The "man giving birth" to woman story is actually a story that shows the relfective nature of the union between man and woman of the union of the Trinity. This is why Adam says "bone of my bone, flesh of my flesh."
The Trinitarian union goes something like this: God the Father begets God the Son. God the Son is begotten of the Father, because He is the product of God's perfect knowledge of Himself made real. Thus, since one is the perfect knowledge of the other, they are identical, yet fulfill different roles, based on the nature of the relationship between them. The Holy Spirit is the perfect love between the Father and the Son, which is intellectually-based (ie, the Son knows the Father perfectly, and loves Him for who and what He is, and vice-versa), but the Holy Spirit is also the product of that love, and is often referred to as Life. The statement by Jesus: I Am, the Way, the Truth and the Life, refers to this inner reality of the Trinity. The Father, being the origin, the Creator, could be identified as Will, or Way. The Son, being the perfect knowledge of the Father, who is also referred to as the Word in the Gospel (particularly of John), could be identified as Truth. I have already shown that the Holy Spirit is identified with Life.

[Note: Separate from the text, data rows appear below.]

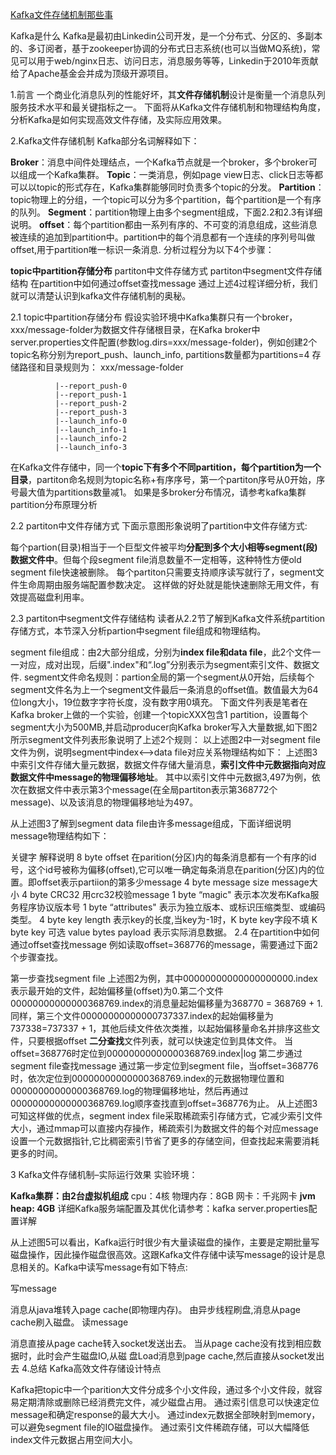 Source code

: 
[Kafka文件存储机制那些事](https://tech.meituan.com/kafka-fs-design-theory.html)

Kafka是什么
Kafka是最初由Linkedin公司开发，是一个分布式、分区的、多副本的、多订阅者，基于zookeeper协调的分布式日志系统(也可以当做MQ系统)，常见可以用于web/nginx日志、访问日志，消息服务等等，Linkedin于2010年贡献给了Apache基金会并成为顶级开源项目。

1.前言
一个商业化消息队列的性能好坏，其**文件存储机制**设计是衡量一个消息队列服务技术水平和最关键指标之一。
下面将从Kafka文件存储机制和物理结构角度，分析Kafka是如何实现高效文件存储，及实际应用效果。

2.Kafka文件存储机制
Kafka部分名词解释如下：

**Broker**：消息中间件处理结点，一个Kafka节点就是一个broker，多个broker可以组成一个Kafka集群。
**Topic**：一类消息，例如page view日志、click日志等都可以以topic的形式存在，Kafka集群能够同时负责多个topic的分发。
**Partition**：topic物理上的分组，一个topic可以分为多个partition，每个partition是一个有序的队列。
**Segment**：partition物理上由多个segment组成，下面2.2和2.3有详细说明。
**offset**：每个partition都由一系列有序的、不可变的消息组成，这些消息被连续的追加到partition中。partition中的每个消息都有一个连续的序列号叫做offset,用于partition唯一标识一条消息.
分析过程分为以下4个步骤：

**topic中partition存储分布**
partiton中文件存储方式
partiton中segment文件存储结构
在partition中如何通过offset查找message
通过上述4过程详细分析，我们就可以清楚认识到kafka文件存储机制的奥秘。

2.1 topic中partition存储分布
假设实验环境中Kafka集群只有一个broker，xxx/message-folder为数据文件存储根目录，在Kafka broker中server.properties文件配置(参数log.dirs=xxx/message-folder)，例如创建2个topic名称分别为report_push、launch_info, partitions数量都为partitions=4
存储路径和目录规则为：
xxx/message-folder

              |--report_push-0
              |--report_push-1
              |--report_push-2
              |--report_push-3
              |--launch_info-0
              |--launch_info-1
              |--launch_info-2
              |--launch_info-3
在Kafka文件存储中，同一个**topic下有多个不同partition，每个partition为一个目录**，partiton命名规则为topic名称+有序序号，第一个partiton序号从0开始，序号最大值为partitions数量减1。
如果是多broker分布情况，请参考kafka集群partition分布原理分析

2.2 partiton中文件存储方式
下面示意图形象说明了partition中文件存储方式:

每个partion(目录)相当于一个巨型文件被平均**分配到多个大小相等segment(段)数据文件中**。但每个段segment file消息数量不一定相等，这种特性方便old segment file快速被删除。
每个partiton只需要支持顺序读写就行了，segment文件生命周期由服务端配置参数决定。
这样做的好处就是能快速删除无用文件，有效提高磁盘利用率。

2.3 partiton中segment文件存储结构
读者从2.2节了解到Kafka文件系统partition存储方式，本节深入分析partion中segment file组成和物理结构。

segment file组成：由2大部分组成，分别为**index file和data file**，此2个文件一一对应，成对出现，后缀".index"和“.log”分别表示为segment索引文件、数据文件.
segment文件命名规则：partion全局的第一个segment从0开始，后续每个segment文件名为上一个segment文件最后一条消息的offset值。数值最大为64位long大小，19位数字字符长度，没有数字用0填充。
下面文件列表是笔者在Kafka broker上做的一个实验，创建一个topicXXX包含1 partition，设置每个segment大小为500MB,并启动producer向Kafka broker写入大量数据,如下图2所示segment文件列表形象说明了上述2个规则：
以上述图2中一对segment file文件为例，说明segment中index<—->data file对应关系物理结构如下：
上述图3中索引文件存储大量元数据，数据文件存储大量消息，**索引文件中元数据指向对应数据文件中message的物理偏移地址**。
其中以索引文件中元数据3,497为例，依次在数据文件中表示第3个message(在全局partiton表示第368772个message)、以及该消息的物理偏移地址为497。

从上述图3了解到segment data file由许多message组成，下面详细说明message物理结构如下：

关键字	解释说明
8 byte offset	在parition(分区)内的每条消息都有一个有序的id号，这个id号被称为偏移(offset),它可以唯一确定每条消息在parition(分区)内的位置。即offset表示partiion的第多少message
4 byte message size	message大小
4 byte CRC32	用crc32校验message
1 byte “magic"	表示本次发布Kafka服务程序协议版本号
1 byte “attributes"	表示为独立版本、或标识压缩类型、或编码类型。
4 byte key length	表示key的长度,当key为-1时，K byte key字段不填
K byte key	可选
value bytes payload	表示实际消息数据。
2.4 在partition中如何通过offset查找message
例如读取offset=368776的message，需要通过下面2个步骤查找。

第一步查找segment file
上述图2为例，其中00000000000000000000.index表示最开始的文件，起始偏移量(offset)为0.第二个文件00000000000000368769.index的消息量起始偏移量为368770 = 368769 + 1.同样，第三个文件00000000000000737337.index的起始偏移量为737338=737337 + 1，其他后续文件依次类推，以起始偏移量命名并排序这些文件，只要根据offset **二分查找**文件列表，就可以快速定位到具体文件。
当offset=368776时定位到00000000000000368769.index|log
第二步通过segment file查找message
通过第一步定位到segment file，当offset=368776时，依次定位到00000000000000368769.index的元数据物理位置和00000000000000368769.log的物理偏移地址，然后再通过00000000000000368769.log顺序查找直到offset=368776为止。
从上述图3可知这样做的优点，segment index file采取稀疏索引存储方式，它减少索引文件大小，通过mmap可以直接内存操作，稀疏索引为数据文件的每个对应message设置一个元数据指针,它比稠密索引节省了更多的存储空间，但查找起来需要消耗更多的时间。

3 Kafka文件存储机制–实际运行效果
实验环境：

**Kafka集群：由2台虚拟机组成**
cpu：4核
物理内存：8GB
网卡：千兆网卡
**jvm heap: 4GB**
详细Kafka服务端配置及其优化请参考：kafka server.properties配置详解
                              
从上述图5可以看出，Kafka运行时很少有大量读磁盘的操作，主要是定期批量写磁盘操作，因此操作磁盘很高效。这跟Kafka文件存储中读写message的设计是息息相关的。Kafka中读写message有如下特点:

写message

消息从java堆转入page cache(即物理内存)。
由异步线程刷盘,消息从page cache刷入磁盘。
读message

消息直接从page cache转入socket发送出去。
当从page cache没有找到相应数据时，此时会产生磁盘IO,从磁
盘Load消息到page cache,然后直接从socket发出去
4.总结
Kafka高效文件存储设计特点

Kafka把topic中一个parition大文件分成多个小文件段，通过多个小文件段，就容易定期清除或删除已经消费完文件，减少磁盘占用。
通过索引信息可以快速定位message和确定response的最大大小。
通过index元数据全部映射到memory，可以避免segment file的IO磁盘操作。
通过索引文件稀疏存储，可以大幅降低index文件元数据占用空间大小。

Thus, the relationship between the man and the woman is said to resemble this inner nature of God. God the Father, being the initiator, begets the Son out of His own being. The man, being the initiator, has the woman 'begotten' (if you will) from his own flesh. "Flesh of my flesh, bone of my bone." They are one as the Father and Son are one. The child is the fruit of the love that exists between the husband and wife, just as the Holy Spirit is the fruit of the love which exists between the Father and the Son.
Thus, one may be left wondering, why do we refer to the Son as such, why not as wife? It is for different reasons. One reason being that the Son is still God, and as such, is still initiator of the created world. In fact, when mankind was created, God said, let us create man in our own image (here referring to human intellect, free will and capacity to love - love being intellectually based here). Thus, together, the Trinity is the Creator, and not simply one specific Person (though creation is often identified with the Father). Another reason being that the Son was begotten of the Father, proceeding from His being.
The role of the Second Person of the Trinity is the union of God with His creation. Prior to the "Fall" of man, the Second Person still performed this role. However, sin is the dividing force between man and God, since sin is the choice (well, certain sins, there are many sins which do not to this, but are simply bad tendencies and habits, faults, etc.) to willingly separate one's self from God. Thus, in order to regain the unity of God to man and man to God, the Second Person came, as man, to be a sacrifice on behalf of man, to unite Himself to all of man (through Baptism, in which the life of the Holy Spirit is once again born in man, which was man's natural state prior to sin... through Baptism, but more fully through the Eucharist, whereby we are made one not merely with Christ, Body, Blood, Soul and Divinity, but also with His sacrifice, making it a sacrifice, not of one man, but of all mankind, through Him). Thus, reinstating the union between man and God, which is what the true state of heaven is.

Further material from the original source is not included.